[Problem details]: Show every line below where "fase" appears.

[Rendered images with source text]

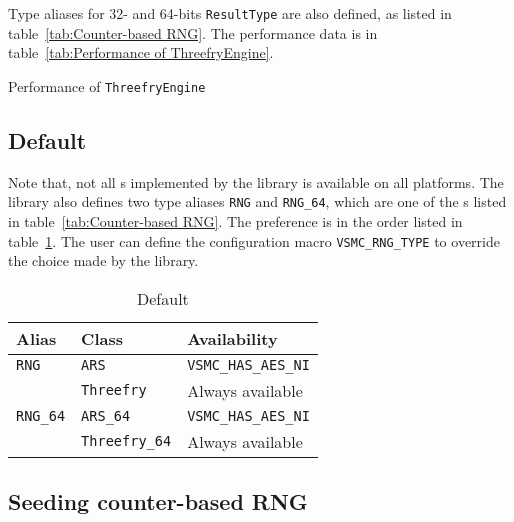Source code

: Type aliases for 32- and 64-bits \verb|ResultType| are also defined, as listed
in table~\ref{tab:Counter-based RNG}. The performance data is in
table~\ref{tab:Performance of ThreefryEngine}.

\begin{table}
  \caption{Performance of \protect\texttt{ThreefryEngine}}
  \label{tab:Performance of ThreefryEngine}
\end{table}

\subsection{Default \protect\rng}
\label{sub:Default RNG}

Note that, not all \rng{}s implemented by the library is available on all
platforms. The library also defines two type aliases \verb|RNG| and
\verb|RNG_64|, which are one of the \rng{}s listed in
table~\ref{tab:Counter-based RNG}. The preference is in the order listed in
table~\ref{tab:Default RNG}. The user can define the configuration macro
\verb|VSMC_RNG_TYPE| to override the choice made by the library.

\begin{table}
  \begin{tabularx}{\textwidth}{XXX}
    \toprule
    Alias  & Class & Availability \\
    \midrule
    \verb|RNG|    & \verb|ARS|         & \verb|VSMC_HAS_AES_NI| \\
                  & \verb|Threefry|    & Always available       \\
    \verb|RNG_64| & \verb|ARS_64|      & \verb|VSMC_HAS_AES_NI| \\
                  & \verb|Threefry_64| & Always available       \\
    \bottomrule
  \end{tabularx}
  \caption{Default \protect\rng}
  \label{tab:Default RNG}
\end{table}

\subsection{Seeding counter-based RNG}
\label{sub:Seeding counter-based RNG}

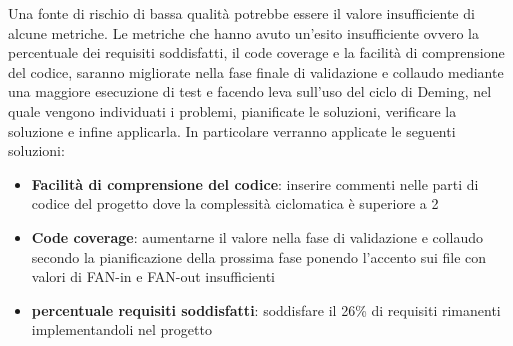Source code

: Una fonte di rischio di bassa qualità potrebbe essere il valore insufficiente di alcune metriche. Le metriche che hanno avuto un'esito insufficiente ovvero la percentuale dei requisiti soddisfatti, il code coverage e la facilità di comprensione del codice, saranno migliorate
nella fase finale di validazione e collaudo mediante una maggiore esecuzione di test e facendo leva sull'uso del ciclo di Deming, nel quale
vengono individuati i problemi, pianificate le soluzioni, verificare la soluzione e infine applicarla.
In particolare  verranno applicate le seguenti soluzioni:
\begin{itemize}
    \item \textbf{Facilità di comprensione del codice}: inserire commenti nelle parti di codice del progetto dove la complessità ciclomatica è superiore a 2
    \item \textbf{Code coverage}: aumentarne il valore nella fase di validazione e collaudo secondo la pianificazione della prossima fase  ponendo l'accento sui file con valori di FAN-in e FAN-out insufficienti
    \item \textbf{percentuale requisiti soddisfatti}: soddisfare il 26\% di requisiti rimanenti implementandoli nel progetto
\end{itemize} 
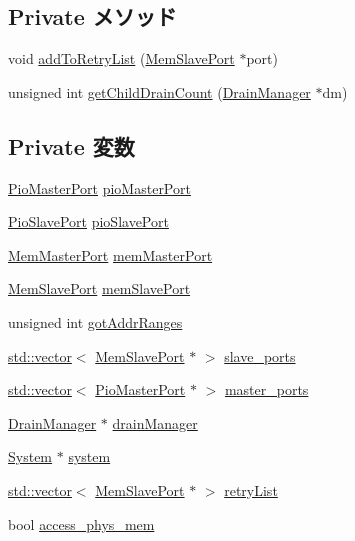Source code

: \subsection*{Private メソッド}
\begin{DoxyCompactItemize}
\item 
void \hyperlink{classRubyPort_ad473637152492944180673282ebe71a3}{addToRetryList} (\hyperlink{classRubyPort_1_1MemSlavePort}{MemSlavePort} $\ast$port)
\item 
unsigned int \hyperlink{classRubyPort_a6497fe5e5b0476effb15db9118962e93}{getChildDrainCount} (\hyperlink{classDrainManager}{DrainManager} $\ast$dm)
\end{DoxyCompactItemize}
\subsection*{Private 変数}
\begin{DoxyCompactItemize}
\item 
\hyperlink{classRubyPort_1_1PioMasterPort}{PioMasterPort} \hyperlink{classRubyPort_ae1618ee13262dd22f26a87a3bcb2dca2}{pioMasterPort}
\item 
\hyperlink{classRubyPort_1_1PioSlavePort}{PioSlavePort} \hyperlink{classRubyPort_a294b27c7011440b7e24e12afddd75eab}{pioSlavePort}
\item 
\hyperlink{classRubyPort_1_1MemMasterPort}{MemMasterPort} \hyperlink{classRubyPort_ac2c1831a0923d1c83c01f7854d1d707e}{memMasterPort}
\item 
\hyperlink{classRubyPort_1_1MemSlavePort}{MemSlavePort} \hyperlink{classRubyPort_a5b8a0b35186f04ce4aeae758f4f0a698}{memSlavePort}
\item 
unsigned int \hyperlink{classRubyPort_a7194bb8c21c2c460cc31ecea9f08b1db}{gotAddrRanges}
\item 
\hyperlink{classstd_1_1vector}{std::vector}$<$ \hyperlink{classRubyPort_1_1MemSlavePort}{MemSlavePort} $\ast$ $>$ \hyperlink{classRubyPort_ac00171ae3169a04dcc3119647b11711f}{slave\_\-ports}
\item 
\hyperlink{classstd_1_1vector}{std::vector}$<$ \hyperlink{classRubyPort_1_1PioMasterPort}{PioMasterPort} $\ast$ $>$ \hyperlink{classRubyPort_ac95349e84e36b96125370f0ff8196196}{master\_\-ports}
\item 
\hyperlink{classDrainManager}{DrainManager} $\ast$ \hyperlink{classRubyPort_a329b71fb934a93312ca0aacbf5a3f982}{drainManager}
\item 
\hyperlink{classSystem}{System} $\ast$ \hyperlink{classRubyPort_af27ccd765f13a4b7bd119dc7579e2746}{system}
\item 
\hyperlink{classstd_1_1vector}{std::vector}$<$ \hyperlink{classRubyPort_1_1MemSlavePort}{MemSlavePort} $\ast$ $>$ \hyperlink{classRubyPort_a90d108bebdfeb2310e9a40b66b22f429}{retryList}
\item 
bool \hyperlink{classRubyPort_a5925f629d4ec58811bba7c4fa6b4d64d}{access\_\-phys\_\-mem}
\end{DoxyCompactItemize}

[Response]:
nella fase finale di validazione e collaudo mediante una maggiore esecuzione di test e facendo leva sull'uso del ciclo di Deming, nel quale
    \item \textbf{Code coverage}: aumentarne il valore nella fase di validazione e collaudo secondo la pianificazione della prossima fase  ponendo l'accento sui file con valori di FAN-in e FAN-out insufficienti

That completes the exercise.